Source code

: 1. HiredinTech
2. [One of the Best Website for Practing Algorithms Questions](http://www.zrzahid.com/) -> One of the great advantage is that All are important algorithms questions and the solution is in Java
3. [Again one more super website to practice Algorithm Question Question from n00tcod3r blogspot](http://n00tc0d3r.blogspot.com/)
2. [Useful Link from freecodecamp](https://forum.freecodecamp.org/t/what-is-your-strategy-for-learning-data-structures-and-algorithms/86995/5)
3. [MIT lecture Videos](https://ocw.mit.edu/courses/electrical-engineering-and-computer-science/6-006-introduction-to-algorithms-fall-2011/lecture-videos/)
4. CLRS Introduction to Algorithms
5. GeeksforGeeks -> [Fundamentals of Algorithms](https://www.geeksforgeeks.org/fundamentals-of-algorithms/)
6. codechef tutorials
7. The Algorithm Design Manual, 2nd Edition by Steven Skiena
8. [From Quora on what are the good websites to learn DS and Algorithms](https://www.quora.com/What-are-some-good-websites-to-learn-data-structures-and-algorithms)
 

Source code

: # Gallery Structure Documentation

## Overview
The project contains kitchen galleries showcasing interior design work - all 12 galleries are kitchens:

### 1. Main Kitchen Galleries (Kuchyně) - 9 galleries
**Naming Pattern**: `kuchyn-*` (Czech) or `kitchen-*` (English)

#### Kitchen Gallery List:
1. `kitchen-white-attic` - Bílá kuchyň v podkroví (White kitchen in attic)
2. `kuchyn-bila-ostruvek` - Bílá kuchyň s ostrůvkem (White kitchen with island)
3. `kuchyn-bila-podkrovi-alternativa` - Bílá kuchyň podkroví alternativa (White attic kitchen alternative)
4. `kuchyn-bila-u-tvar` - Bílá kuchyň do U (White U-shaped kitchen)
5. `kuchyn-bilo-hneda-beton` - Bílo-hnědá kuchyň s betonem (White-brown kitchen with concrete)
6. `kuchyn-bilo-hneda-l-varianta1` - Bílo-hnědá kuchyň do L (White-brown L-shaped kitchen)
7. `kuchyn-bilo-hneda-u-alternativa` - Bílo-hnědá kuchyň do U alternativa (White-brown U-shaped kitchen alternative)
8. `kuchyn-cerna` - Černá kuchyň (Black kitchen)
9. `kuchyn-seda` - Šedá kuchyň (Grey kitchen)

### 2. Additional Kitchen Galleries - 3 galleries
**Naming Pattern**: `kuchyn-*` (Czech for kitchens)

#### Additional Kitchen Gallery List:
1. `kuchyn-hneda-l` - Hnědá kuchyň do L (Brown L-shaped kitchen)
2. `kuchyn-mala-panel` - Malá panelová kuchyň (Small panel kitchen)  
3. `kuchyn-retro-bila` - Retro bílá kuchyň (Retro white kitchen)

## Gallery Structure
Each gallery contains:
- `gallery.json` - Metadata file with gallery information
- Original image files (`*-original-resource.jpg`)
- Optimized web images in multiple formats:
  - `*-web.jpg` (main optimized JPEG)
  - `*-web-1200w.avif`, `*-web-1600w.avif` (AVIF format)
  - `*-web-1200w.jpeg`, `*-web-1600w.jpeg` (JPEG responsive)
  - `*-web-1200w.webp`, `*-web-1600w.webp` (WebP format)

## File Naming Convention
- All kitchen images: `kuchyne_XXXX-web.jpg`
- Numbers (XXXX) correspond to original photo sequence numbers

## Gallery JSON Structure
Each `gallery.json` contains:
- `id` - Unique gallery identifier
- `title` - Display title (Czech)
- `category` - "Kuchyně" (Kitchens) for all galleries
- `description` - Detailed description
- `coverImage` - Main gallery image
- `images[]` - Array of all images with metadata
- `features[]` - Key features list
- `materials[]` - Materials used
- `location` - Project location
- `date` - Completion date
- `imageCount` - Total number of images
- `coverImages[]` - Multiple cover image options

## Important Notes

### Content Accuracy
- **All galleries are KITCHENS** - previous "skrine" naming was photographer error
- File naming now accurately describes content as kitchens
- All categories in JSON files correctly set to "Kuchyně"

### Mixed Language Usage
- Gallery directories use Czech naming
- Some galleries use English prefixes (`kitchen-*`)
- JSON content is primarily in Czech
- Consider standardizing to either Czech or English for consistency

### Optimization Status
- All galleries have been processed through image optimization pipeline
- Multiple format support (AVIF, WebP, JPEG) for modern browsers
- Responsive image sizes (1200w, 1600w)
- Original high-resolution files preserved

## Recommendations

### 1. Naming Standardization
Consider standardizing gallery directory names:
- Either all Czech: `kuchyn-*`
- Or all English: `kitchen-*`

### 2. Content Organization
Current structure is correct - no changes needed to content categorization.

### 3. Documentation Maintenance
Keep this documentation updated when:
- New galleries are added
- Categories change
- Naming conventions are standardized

------------------------------------

Brief
The whole listing above needs to be written out exactly.

Response box
Source code

: 1. HiredinTech
2. [One of the Best Website for Practing Algorithms Questions](http://www.zrzahid.com/) -> One of the great advantage is that All are important algorithms questions and the solution is in Java
3. [Again one more super website to practice Algorithm Question Question from n00tcod3r blogspot](http://n00tc0d3r.blogspot.com/)
2. [Useful Link from freecodecamp](https://forum.freecodecamp.org/t/what-is-your-strategy-for-learning-data-structures-and-algorithms/86995/5)
3. [MIT lecture Videos](https://ocw.mit.edu/courses/electrical-engineering-and-computer-science/6-006-introduction-to-algorithms-fall-2011/lecture-videos/)
4. CLRS Introduction to Algorithms
5. GeeksforGeeks -> [Fundamentals of Algorithms](https://www.geeksforgeeks.org/fundamentals-of-algorithms/)
6. codechef tutorials
7. The Algorithm Design Manual, 2nd Edition by Steven Skiena
8. [From Quora on what are the good websites to learn DS and Algorithms](https://www.quora.com/What-are-some-good-websites-to-learn-data-structures-and-algorithms)
 

Source code

: # Gallery Structure Documentation

## Overview
The project contains kitchen galleries showcasing interior design work - all 12 galleries are kitchens:

### 1. Main Kitchen Galleries (Kuchyně) - 9 galleries
**Naming Pattern**: `kuchyn-*` (Czech) or `kitchen-*` (English)

#### Kitchen Gallery List:
1. `kitchen-white-attic` - Bílá kuchyň v podkroví (White kitchen in attic)
2. `kuchyn-bila-ostruvek` - Bílá kuchyň s ostrůvkem (White kitchen with island)
3. `kuchyn-bila-podkrovi-alternativa` - Bílá kuchyň podkroví alternativa (White attic kitchen alternative)
4. `kuchyn-bila-u-tvar` - Bílá kuchyň do U (White U-shaped kitchen)
5. `kuchyn-bilo-hneda-beton` - Bílo-hnědá kuchyň s betonem (White-brown kitchen with concrete)
6. `kuchyn-bilo-hneda-l-varianta1` - Bílo-hnědá kuchyň do L (White-brown L-shaped kitchen)
7. `kuchyn-bilo-hneda-u-alternativa` - Bílo-hnědá kuchyň do U alternativa (White-brown U-shaped kitchen alternative)
8. `kuchyn-cerna` - Černá kuchyň (Black kitchen)
9. `kuchyn-seda` - Šedá kuchyň (Grey kitchen)

### 2. Additional Kitchen Galleries - 3 galleries
**Naming Pattern**: `kuchyn-*` (Czech for kitchens)

#### Additional Kitchen Gallery List:
1. `kuchyn-hneda-l` - Hnědá kuchyň do L (Brown L-shaped kitchen)
2. `kuchyn-mala-panel` - Malá panelová kuchyň (Small panel kitchen)  
3. `kuchyn-retro-bila` - Retro bílá kuchyň (Retro white kitchen)

## Gallery Structure
Each gallery contains:
- `gallery.json` - Metadata file with gallery information
- Original image files (`*-original-resource.jpg`)
- Optimized web images in multiple formats:
  - `*-web.jpg` (main optimized JPEG)
  - `*-web-1200w.avif`, `*-web-1600w.avif` (AVIF format)
  - `*-web-1200w.jpeg`, `*-web-1600w.jpeg` (JPEG responsive)
  - `*-web-1200w.webp`, `*-web-1600w.webp` (WebP format)

## File Naming Convention
- All kitchen images: `kuchyne_XXXX-web.jpg`
- Numbers (XXXX) correspond to original photo sequence numbers

## Gallery JSON Structure
Each `gallery.json` contains:
- `id` - Unique gallery identifier
- `title` - Display title (Czech)
- `category` - "Kuchyně" (Kitchens) for all galleries
- `description` - Detailed description
- `coverImage` - Main gallery image
- `images[]` - Array of all images with metadata
- `features[]` - Key features list
- `materials[]` - Materials used
- `location` - Project location
- `date` - Completion date
- `imageCount` - Total number of images
- `coverImages[]` - Multiple cover image options

## Important Notes

### Content Accuracy
- **All galleries are KITCHENS** - previous "skrine" naming was photographer error
- File naming now accurately describes content as kitchens
- All categories in JSON files correctly set to "Kuchyně"

### Mixed Language Usage
- Gallery directories use Czech naming
- Some galleries use English prefixes (`kitchen-*`)
- JSON content is primarily in Czech
- Consider standardizing to either Czech or English for consistency

### Optimization Status
- All galleries have been processed through image optimization pipeline
- Multiple format support (AVIF, WebP, JPEG) for modern browsers
- Responsive image sizes (1200w, 1600w)
- Original high-resolution files preserved

## Recommendations

### 1. Naming Standardization
Consider standardizing gallery directory names:
- Either all Czech: `kuchyn-*`
- Or all English: `kitchen-*`

### 2. Content Organization
Current structure is correct - no changes needed to content categorization.

### 3. Documentation Maintenance
Keep this documentation updated when:
- New galleries are added
- Categories change
- Naming conventions are standardized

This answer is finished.